3.2 Variations and Recommendation

At the time of this writing (November 2022), HE is still in a maturation phase, and much more information can be found about the HE tools themselves than about real-world applications. Nevertheless, we briefly provide three real-world examples related to the three companies mentioned above with Swiss-based technical activities on HE.

Organizations can use IBM’s HElib to scale their stream processing applications into the infrastructure-as-a-service clouds elastically. Moreover, the proposed solution not only elastically scales data stream processing applications into public clouds but also preserves the privacy of such applications [8].

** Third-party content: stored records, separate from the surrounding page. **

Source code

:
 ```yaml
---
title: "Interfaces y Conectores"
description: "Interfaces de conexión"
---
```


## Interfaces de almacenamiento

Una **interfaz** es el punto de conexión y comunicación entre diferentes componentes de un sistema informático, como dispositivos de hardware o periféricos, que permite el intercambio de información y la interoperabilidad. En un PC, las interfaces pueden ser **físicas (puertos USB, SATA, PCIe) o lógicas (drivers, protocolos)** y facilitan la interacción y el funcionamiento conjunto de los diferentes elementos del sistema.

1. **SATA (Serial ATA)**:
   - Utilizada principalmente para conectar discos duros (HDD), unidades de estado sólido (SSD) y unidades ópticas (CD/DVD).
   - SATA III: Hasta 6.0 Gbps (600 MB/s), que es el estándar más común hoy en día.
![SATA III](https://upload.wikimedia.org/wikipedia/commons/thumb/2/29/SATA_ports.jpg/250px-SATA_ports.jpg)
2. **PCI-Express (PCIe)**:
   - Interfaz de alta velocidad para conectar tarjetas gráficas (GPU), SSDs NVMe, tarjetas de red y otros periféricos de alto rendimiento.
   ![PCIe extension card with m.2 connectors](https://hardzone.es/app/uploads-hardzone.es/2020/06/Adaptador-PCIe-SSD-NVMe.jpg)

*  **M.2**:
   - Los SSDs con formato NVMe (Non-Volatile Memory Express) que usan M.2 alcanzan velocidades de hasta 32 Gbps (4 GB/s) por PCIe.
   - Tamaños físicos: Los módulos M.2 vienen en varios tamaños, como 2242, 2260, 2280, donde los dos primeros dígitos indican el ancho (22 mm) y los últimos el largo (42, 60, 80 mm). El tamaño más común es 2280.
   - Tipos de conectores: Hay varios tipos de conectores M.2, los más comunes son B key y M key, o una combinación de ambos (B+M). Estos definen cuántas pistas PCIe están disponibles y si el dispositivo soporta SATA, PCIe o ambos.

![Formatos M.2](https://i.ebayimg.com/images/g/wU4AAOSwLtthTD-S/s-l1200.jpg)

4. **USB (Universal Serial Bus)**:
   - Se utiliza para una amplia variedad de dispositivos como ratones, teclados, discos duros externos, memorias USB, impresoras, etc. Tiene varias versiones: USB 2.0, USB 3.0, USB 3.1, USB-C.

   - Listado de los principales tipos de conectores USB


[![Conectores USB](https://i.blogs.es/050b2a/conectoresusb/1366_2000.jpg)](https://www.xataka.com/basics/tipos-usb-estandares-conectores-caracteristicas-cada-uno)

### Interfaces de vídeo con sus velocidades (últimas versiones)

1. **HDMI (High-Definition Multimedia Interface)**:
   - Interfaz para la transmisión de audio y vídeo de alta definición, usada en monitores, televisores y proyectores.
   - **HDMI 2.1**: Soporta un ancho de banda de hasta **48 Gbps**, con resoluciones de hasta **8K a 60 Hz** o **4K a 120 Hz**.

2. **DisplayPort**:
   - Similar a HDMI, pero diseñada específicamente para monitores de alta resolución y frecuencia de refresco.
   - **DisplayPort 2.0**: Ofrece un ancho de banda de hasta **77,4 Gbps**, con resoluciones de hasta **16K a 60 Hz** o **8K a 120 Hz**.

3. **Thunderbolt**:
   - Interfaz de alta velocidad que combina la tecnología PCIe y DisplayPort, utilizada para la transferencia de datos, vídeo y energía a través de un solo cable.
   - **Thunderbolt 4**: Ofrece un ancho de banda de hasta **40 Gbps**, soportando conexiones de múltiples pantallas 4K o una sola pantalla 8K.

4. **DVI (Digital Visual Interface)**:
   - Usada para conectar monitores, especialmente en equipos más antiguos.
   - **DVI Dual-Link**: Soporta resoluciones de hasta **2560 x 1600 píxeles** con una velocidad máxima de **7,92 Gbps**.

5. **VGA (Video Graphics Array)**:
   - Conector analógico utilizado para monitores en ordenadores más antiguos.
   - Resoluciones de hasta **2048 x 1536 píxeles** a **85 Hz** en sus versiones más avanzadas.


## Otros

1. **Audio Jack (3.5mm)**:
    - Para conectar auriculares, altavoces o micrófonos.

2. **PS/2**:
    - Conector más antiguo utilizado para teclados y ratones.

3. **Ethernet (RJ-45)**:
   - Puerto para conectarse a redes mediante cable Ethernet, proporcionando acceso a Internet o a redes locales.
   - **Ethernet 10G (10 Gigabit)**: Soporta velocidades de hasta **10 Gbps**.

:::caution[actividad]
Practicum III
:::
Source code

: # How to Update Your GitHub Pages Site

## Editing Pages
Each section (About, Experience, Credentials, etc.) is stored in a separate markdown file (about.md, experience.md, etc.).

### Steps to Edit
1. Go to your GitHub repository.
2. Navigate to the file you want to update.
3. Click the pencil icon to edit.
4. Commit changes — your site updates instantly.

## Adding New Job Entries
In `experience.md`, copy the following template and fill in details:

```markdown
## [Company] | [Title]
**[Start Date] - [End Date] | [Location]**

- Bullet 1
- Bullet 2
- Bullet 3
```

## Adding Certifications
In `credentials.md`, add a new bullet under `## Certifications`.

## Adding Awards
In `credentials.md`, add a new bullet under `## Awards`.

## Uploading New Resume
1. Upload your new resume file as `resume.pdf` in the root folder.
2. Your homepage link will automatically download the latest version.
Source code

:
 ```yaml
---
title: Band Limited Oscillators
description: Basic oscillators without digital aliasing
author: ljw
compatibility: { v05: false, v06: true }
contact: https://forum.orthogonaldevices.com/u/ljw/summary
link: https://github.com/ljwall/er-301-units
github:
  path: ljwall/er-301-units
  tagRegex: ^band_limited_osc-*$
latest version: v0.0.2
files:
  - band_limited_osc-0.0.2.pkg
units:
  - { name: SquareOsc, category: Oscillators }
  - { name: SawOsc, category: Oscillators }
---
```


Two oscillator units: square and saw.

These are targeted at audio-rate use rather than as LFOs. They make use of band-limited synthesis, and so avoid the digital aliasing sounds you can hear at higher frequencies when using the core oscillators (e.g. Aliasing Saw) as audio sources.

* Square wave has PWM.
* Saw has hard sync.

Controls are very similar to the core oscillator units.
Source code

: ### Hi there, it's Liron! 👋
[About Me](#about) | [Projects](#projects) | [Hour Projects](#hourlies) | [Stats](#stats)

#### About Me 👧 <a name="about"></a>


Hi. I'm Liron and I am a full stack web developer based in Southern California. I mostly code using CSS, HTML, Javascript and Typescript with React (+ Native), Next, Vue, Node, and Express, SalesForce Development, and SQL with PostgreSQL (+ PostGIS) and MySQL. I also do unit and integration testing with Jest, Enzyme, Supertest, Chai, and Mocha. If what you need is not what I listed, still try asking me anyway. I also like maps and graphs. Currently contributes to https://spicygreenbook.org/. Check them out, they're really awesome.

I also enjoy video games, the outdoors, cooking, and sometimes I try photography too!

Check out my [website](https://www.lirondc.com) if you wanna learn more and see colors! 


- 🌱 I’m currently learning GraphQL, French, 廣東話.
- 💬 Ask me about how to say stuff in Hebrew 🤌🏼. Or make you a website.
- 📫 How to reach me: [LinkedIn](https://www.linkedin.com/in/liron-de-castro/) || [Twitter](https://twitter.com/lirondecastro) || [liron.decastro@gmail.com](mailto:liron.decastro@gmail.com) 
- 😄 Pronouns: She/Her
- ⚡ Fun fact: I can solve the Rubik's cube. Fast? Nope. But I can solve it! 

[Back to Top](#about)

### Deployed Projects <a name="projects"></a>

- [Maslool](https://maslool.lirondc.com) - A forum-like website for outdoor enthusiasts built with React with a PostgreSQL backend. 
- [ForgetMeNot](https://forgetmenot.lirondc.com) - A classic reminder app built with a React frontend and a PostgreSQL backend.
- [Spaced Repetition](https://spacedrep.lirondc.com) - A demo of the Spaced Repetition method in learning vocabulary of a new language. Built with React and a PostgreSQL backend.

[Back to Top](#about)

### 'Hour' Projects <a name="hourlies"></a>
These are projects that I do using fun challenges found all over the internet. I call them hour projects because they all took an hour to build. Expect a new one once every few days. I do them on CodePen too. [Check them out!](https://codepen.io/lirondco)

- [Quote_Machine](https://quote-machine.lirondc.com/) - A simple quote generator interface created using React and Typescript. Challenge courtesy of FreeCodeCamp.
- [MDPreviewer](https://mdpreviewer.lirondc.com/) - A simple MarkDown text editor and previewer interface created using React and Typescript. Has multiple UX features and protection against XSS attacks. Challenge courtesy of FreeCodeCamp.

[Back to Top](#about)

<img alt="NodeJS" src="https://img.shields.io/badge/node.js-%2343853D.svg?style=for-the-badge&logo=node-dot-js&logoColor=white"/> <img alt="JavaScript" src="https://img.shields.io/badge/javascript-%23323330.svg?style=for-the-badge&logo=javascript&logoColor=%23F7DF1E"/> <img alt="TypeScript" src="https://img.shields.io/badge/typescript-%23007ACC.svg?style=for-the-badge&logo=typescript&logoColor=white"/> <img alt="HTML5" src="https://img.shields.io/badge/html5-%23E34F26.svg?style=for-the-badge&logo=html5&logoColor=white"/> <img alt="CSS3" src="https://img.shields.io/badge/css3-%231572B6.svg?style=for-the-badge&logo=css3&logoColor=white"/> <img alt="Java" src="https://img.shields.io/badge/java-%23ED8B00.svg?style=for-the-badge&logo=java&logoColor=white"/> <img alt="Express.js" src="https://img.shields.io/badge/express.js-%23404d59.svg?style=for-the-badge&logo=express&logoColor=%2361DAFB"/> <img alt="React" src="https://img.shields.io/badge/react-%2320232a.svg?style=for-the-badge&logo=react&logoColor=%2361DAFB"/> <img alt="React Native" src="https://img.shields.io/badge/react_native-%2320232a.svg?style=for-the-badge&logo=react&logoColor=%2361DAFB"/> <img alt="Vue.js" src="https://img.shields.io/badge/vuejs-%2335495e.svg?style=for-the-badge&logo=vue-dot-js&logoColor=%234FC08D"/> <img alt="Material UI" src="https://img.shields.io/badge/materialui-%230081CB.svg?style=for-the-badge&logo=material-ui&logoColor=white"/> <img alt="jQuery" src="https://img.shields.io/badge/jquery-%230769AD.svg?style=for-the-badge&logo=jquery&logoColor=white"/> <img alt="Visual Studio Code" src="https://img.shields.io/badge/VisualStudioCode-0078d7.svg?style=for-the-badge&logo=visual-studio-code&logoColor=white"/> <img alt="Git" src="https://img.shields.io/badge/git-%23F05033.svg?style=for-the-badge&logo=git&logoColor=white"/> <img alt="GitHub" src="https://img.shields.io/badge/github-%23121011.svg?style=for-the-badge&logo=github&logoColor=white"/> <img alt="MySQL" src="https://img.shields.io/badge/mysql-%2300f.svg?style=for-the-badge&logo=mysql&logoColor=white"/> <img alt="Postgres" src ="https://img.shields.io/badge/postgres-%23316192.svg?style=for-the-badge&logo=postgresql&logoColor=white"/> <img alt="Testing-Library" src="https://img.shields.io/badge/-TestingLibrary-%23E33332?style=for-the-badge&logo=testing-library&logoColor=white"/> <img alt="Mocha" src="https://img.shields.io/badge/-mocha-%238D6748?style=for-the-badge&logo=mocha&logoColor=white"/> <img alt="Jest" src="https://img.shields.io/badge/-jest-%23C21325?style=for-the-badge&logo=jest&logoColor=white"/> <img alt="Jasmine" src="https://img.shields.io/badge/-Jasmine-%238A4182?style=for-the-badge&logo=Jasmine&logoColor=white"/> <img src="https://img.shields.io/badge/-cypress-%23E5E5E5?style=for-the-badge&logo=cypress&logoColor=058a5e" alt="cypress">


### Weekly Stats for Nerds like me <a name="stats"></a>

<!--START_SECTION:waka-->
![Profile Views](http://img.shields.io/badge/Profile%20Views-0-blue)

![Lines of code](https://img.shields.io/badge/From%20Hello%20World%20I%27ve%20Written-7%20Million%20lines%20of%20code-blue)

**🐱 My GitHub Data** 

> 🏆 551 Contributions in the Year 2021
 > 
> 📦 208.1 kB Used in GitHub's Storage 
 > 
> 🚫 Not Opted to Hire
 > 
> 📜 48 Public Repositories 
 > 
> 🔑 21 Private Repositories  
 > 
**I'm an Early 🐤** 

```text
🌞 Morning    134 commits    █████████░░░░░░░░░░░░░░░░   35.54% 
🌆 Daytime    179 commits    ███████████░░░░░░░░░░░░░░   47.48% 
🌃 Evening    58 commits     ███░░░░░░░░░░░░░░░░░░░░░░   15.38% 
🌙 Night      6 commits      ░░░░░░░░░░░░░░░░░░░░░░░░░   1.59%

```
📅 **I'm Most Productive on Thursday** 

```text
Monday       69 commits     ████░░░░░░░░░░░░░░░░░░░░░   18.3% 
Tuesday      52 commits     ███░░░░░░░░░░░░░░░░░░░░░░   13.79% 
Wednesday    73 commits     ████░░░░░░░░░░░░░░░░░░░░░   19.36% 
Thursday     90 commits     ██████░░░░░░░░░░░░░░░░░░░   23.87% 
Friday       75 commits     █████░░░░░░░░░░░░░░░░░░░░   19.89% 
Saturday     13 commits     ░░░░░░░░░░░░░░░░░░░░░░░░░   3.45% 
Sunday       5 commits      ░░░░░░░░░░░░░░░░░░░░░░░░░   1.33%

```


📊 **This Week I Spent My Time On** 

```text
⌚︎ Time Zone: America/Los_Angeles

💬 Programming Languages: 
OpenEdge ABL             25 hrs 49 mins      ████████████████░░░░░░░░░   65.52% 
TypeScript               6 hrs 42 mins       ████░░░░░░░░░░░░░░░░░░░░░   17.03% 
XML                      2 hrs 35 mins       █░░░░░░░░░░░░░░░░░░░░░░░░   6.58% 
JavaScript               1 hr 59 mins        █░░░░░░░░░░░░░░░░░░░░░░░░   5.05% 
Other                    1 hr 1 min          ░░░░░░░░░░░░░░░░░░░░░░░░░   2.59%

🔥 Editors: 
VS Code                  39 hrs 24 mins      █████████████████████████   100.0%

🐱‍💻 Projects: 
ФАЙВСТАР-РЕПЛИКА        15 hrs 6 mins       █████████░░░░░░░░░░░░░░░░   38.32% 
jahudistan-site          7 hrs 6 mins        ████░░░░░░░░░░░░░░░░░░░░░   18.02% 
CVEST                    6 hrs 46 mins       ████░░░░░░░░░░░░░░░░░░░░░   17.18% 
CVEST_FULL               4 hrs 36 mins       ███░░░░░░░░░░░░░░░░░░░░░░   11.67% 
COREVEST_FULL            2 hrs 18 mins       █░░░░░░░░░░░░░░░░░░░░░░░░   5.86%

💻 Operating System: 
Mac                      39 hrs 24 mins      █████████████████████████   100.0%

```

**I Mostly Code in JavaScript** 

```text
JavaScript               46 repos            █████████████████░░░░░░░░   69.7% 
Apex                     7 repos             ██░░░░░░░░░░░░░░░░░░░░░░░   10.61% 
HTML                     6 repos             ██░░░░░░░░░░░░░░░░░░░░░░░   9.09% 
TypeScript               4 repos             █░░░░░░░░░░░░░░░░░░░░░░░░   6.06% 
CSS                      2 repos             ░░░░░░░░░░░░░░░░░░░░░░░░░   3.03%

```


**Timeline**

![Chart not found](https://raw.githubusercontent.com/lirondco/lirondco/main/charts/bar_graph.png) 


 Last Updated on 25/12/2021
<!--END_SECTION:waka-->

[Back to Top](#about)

Inpher’s technical solutions, XOR and TFHE, can be used to support privacy-preserving techniques in financial services. More specifically, these tools can be instrumental in fighting financial crime such as money laundering and enable enforcement use cases [9].

Finally, armasuisse and Tune Insight SA are collaborating on sharing cybersecurity intelligence [10]. Tune Insight has already deployed its privacy-preserving distributed data analysis solution among several university hospitals.

4 Conclusion

Homomorphic encryption can be a transformative technology to reinforce digital trust. The availability of domestic research and solutions is a competitive advantage for Switzerland.